I think the fact that evangelicals, including the most conservative with the ESV, have adopted the UBS/NA text is a fundamental shift in their relationship with the bible. Evangelicals today read bibles with “some texts contain X while others say Y", or "while the majority of the Greek texts say X the Syriac / Latin says Y”, etc…. In other words a view of translation has emerged which says:

  1. The actual originals are unknown, what you are reading is an estimate.
  2. The act of compilation is active not passive
  3. The act of translation induces inevitable distortion in meaning.

That’s not a small thing. Evangelicals are undergoing what liberals did in the mid 19th century, but while liberals were having to follow a trail blazed first by radicals Evangelicals will be following the trail blazed by large institutional mainline Christianity, a much wider trail.  Evangelical Christianity is fundamentally (no pun intended) about the bible, the gospel and being born again.   Evangelicals have always focused heavily on bible study, the popularity of study bibles today which is far beyond what it was a generation ago. With computerization the amount of information in the tools used for lay study is exploding.  I think these 2 trends merge and the study bibles of 100 years are loaded with lower criticism and textual variants, made much simpler since study bibles will be computerized interfaces and not books.

On the liberal side, I think this adaption of lower criticism by the right is going to push them further to the left over the next 50 years.  Liberal bibles today are still very conservative.  I've written elsewhere on this blog how delightful it was to read a translation of John in Bultmann’s order.  Given how easy it is for a computerized book to have multiple arrangements I think this transition, a switch to go back and forth will become common.  And once it happens for John we might see arrangements in other books, like Corinthians with Schmithal's decomposition.  For the Synoptic Gospels,  given how well know Q and the documentary hypothesis is, I think we'll see the Q material clearly delineated and since Q is now such a common term possibly broken out further according to the internal structure of Q.    So while conservative bibles will incorporate lower criticism, liberal bibles will incorporate higher criticism.

This shift left by the mainstream churches will force texts teams to begin to assemble more comprehensive documentary break downs, i.e. mainstream biblical scholarship / divinity schools to go in its natural direction towards where Religious Studies professors are today.  So in terms of the UBS/NA40 (or whatever it is called) the Greek (and maybe even the Hebrew ) will present a tree view of the origins of the text (see Mack the Knife and biblical development). The books will show trees of descent, you will be able to track lines as they evolved in the 5th century from a host of sources. For example the UBS/NA Luke will clearly show what came from Ur-Lukas (Gospel of the Lord), which came from later Q additions or refinements from Matthew, which came from Mark and which came from reading the epistles back into the gospels.

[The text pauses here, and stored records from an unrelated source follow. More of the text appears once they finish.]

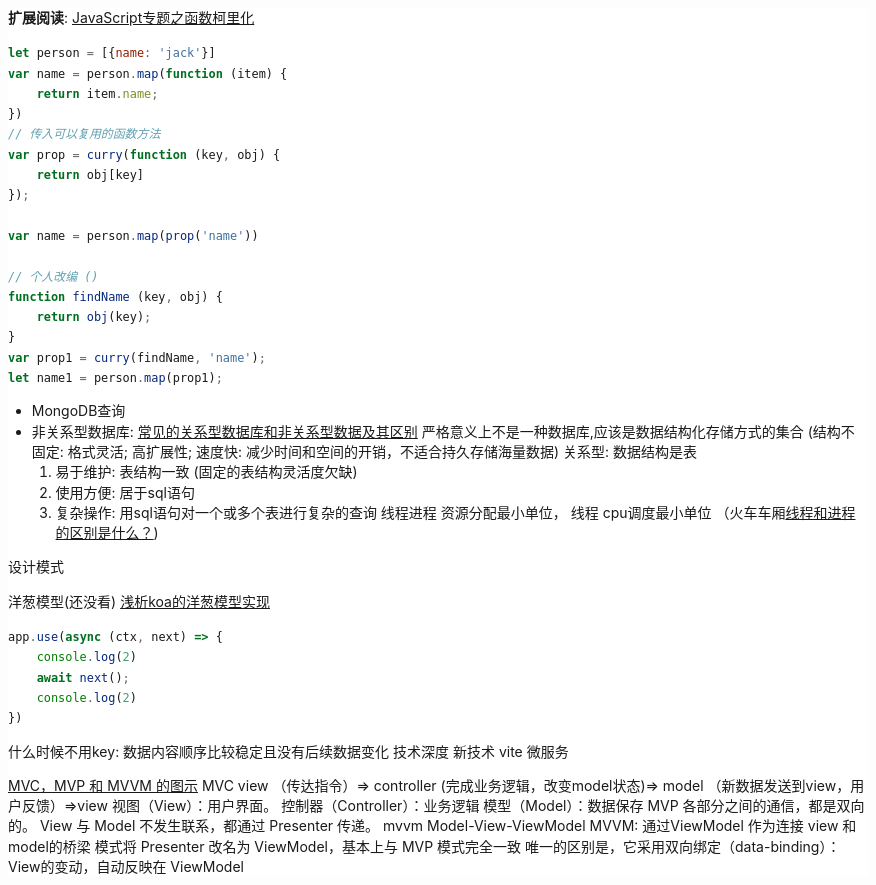 **扩展阅读**: [JavaScript专题之函数柯里化](https://segmentfault.com/a/1190000010608477)

```js
let person = [{name: 'jack'}]
var name = person.map(function (item) {
    return item.name;
})
// 传入可以复用的函数方法
var prop = curry(function (key, obj) {
    return obj[key]
});

var name = person.map(prop('name'))

// 个人改编 ()
function findName (key, obj) {
    return obj(key);
}
var prop1 = curry(findName, 'name');
let name1 = person.map(prop1);
```

* MongoDB查询 
* 非关系型数据库: 
[常见的关系型数据库和非关系型数据及其区别](https://www.cnblogs.com/aaronthon/p/9459353.html)
严格意义上不是一种数据库,应该是数据结构化存储方式的集合
(结构不固定: 格式灵活; 高扩展性; 速度快: 减少时间和空间的开销，不适合持久存储海量数据)
    关系型: 数据结构是表
     1. 易于维护: 表结构一致 (固定的表结构灵活度欠缺)
     2. 使用方便: 居于sql语句
     3. 复杂操作: 用sql语句对一个或多个表进行复杂的查询
线程进程 资源分配最小单位， 线程 cpu调度最小单位 （火车车厢[线程和进程的区别是什么？](https://www.zhihu.com/question/25532384))

设计模式

洋葱模型(还没看)
[浅析koa的洋葱模型实现](https://segmentfault.com/a/1190000013981513?utm_source=tag-newest)

```js
app.use(async (ctx, next) => {
    console.log(2)
    await next();
    console.log(2)
})
```

什么时候不用key: 数据内容顺序比较稳定且没有后续数据变化
技术深度
新技术 vite 微服务

[MVC，MVP 和 MVVM 的图示](http://www.ruanyifeng.com/blog/2015/02/mvcmvp_mvvm.html)
MVC view （传达指令）=> controller (完成业务逻辑，改变model状态)=> model （新数据发送到view，用户反馈）=>view
视图（View）：用户界面。
控制器（Controller）：业务逻辑
模型（Model）：数据保存
MVP
各部分之间的通信，都是双向的。
View 与 Model 不发生联系，都通过 Presenter 传递。
mvvm Model-View-ViewModel
MVVM: 通过ViewModel 作为连接 view 和model的桥梁
模式将 Presenter 改名为 ViewModel，基本上与 MVP 模式完全一致
唯一的区别是，它采用双向绑定（data-binding）：View的变动，自动反映在 ViewModel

As an aside, of course if divinity scholar have moved to where Religious Studies professors are today, its hard to know where these scholars will be 100 years from now.  But if the last generation is any hint I imagine they will be reconstructing the sects that gave birth to Christianity and by then people will have a fairly thorough timeline of Christianity's parents, its birth and its childhood.

Getting back to bibles, I think the debate on the canon will be fiery in 100 years. In the last 15 years we’ve started to see several bibles that are arguing for changes to the canon. Today almost no evangelical believes that Hebrews is “Paul’s epistle to the Hebrews” and it is becoming acceptable to question the authorship of the Pastoral Epistles even within conservative circles. The counter evidence is just too strong, in the same way that evolution was absolutely rejected in 1850 and considered the norm in Evangelical circles in by 1980; I believe the political nature of the canon will be mainstream.   So once 100 now the idea that the canon is essentially political in nature not religious is mainstream the big theological question will be how to respond. It took the first 200 years of the reformation for evangelicals to admit that the corrupt theology of the 16th century church really went all the way back to the 5th century and that revolution not reformation was the goal.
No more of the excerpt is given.